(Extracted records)
== Segment start ==

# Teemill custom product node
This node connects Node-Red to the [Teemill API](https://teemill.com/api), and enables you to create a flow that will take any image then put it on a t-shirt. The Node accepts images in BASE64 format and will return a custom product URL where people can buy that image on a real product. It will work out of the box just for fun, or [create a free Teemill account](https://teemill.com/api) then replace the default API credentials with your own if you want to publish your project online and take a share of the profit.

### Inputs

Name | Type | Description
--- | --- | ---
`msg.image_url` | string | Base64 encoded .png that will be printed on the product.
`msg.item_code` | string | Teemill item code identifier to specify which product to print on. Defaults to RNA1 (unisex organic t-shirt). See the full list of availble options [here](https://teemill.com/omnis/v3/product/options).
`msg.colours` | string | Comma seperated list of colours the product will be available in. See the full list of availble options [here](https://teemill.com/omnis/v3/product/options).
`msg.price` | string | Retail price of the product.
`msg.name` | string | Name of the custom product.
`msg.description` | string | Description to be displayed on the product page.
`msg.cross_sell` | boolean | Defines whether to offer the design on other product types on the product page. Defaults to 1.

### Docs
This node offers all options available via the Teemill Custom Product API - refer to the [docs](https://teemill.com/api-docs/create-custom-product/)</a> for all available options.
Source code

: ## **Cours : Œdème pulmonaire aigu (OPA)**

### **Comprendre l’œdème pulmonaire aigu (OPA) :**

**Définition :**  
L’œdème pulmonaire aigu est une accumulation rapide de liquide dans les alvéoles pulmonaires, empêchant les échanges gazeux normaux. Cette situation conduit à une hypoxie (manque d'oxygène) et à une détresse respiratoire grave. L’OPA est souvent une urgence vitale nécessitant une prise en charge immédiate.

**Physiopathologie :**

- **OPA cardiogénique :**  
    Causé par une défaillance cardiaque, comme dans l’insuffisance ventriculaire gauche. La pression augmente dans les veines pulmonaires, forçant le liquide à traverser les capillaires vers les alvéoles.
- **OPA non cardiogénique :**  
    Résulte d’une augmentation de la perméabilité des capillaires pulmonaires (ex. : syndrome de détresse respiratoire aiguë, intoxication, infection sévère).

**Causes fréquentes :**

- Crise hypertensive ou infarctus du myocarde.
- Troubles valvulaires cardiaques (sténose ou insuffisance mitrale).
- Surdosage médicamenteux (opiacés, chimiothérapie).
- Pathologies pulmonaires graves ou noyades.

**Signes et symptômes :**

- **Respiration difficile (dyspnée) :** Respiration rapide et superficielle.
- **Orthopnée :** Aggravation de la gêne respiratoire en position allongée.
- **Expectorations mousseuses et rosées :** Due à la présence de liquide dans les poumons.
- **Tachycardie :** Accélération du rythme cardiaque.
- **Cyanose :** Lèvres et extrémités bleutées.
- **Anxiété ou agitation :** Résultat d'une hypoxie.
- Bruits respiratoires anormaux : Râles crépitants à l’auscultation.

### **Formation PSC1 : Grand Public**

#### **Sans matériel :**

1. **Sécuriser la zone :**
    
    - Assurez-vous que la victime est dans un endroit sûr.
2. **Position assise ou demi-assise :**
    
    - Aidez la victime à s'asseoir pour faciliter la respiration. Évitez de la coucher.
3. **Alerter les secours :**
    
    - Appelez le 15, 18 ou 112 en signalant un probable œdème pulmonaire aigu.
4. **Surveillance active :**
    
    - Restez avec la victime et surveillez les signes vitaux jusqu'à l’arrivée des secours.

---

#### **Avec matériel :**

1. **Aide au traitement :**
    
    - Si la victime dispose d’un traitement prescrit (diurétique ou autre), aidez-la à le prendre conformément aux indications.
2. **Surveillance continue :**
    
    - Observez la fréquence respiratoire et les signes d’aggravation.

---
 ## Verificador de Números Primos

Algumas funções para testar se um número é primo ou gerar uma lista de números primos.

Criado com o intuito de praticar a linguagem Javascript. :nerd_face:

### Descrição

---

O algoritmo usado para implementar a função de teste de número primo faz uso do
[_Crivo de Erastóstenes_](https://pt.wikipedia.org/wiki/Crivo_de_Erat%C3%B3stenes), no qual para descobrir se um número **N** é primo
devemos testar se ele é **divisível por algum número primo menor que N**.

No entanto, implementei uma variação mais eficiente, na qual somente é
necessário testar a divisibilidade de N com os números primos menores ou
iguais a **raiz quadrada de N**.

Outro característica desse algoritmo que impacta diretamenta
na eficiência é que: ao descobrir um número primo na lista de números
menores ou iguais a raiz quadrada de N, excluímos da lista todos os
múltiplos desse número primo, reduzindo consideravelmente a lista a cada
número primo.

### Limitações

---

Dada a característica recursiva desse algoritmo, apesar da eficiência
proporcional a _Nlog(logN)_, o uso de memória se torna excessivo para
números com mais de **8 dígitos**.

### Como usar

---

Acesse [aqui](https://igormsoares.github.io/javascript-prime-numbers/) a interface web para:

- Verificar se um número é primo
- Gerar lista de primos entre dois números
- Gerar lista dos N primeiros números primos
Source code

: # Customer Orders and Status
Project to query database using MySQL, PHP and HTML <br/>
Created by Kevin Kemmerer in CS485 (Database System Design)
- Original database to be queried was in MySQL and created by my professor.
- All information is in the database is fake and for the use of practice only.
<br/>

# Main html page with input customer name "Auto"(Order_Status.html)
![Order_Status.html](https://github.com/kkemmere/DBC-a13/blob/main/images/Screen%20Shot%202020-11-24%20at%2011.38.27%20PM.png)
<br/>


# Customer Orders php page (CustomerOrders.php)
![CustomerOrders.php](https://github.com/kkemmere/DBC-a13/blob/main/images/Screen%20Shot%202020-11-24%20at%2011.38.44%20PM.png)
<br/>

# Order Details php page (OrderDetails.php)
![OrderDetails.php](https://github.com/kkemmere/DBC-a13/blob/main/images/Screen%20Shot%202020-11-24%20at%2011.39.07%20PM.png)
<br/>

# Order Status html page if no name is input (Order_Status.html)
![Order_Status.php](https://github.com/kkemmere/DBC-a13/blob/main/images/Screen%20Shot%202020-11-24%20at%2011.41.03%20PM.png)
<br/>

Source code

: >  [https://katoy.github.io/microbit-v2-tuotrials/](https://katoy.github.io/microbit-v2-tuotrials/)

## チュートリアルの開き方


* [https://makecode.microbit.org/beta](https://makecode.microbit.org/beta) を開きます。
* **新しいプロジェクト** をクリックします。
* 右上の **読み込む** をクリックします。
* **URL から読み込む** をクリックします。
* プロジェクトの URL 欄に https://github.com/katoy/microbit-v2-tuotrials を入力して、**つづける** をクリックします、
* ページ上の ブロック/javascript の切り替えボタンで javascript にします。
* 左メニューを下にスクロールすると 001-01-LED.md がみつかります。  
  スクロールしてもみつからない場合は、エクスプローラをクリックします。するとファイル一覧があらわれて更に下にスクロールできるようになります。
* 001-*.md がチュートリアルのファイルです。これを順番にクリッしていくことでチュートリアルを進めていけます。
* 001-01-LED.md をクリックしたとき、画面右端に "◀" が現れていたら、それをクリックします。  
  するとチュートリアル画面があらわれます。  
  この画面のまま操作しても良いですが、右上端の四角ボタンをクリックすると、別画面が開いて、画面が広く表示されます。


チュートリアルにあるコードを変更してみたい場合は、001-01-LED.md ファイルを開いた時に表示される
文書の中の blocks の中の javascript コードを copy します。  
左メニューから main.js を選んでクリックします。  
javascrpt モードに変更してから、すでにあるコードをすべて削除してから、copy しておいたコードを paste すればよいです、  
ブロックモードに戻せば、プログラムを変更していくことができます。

== Segment end ==

__What the task asks__: Copy every line of the data where "mais" is found.

__Worked solution__:
No entanto, implementei uma variação mais eficiente, na qual somente é
números com mais de **8 dígitos**.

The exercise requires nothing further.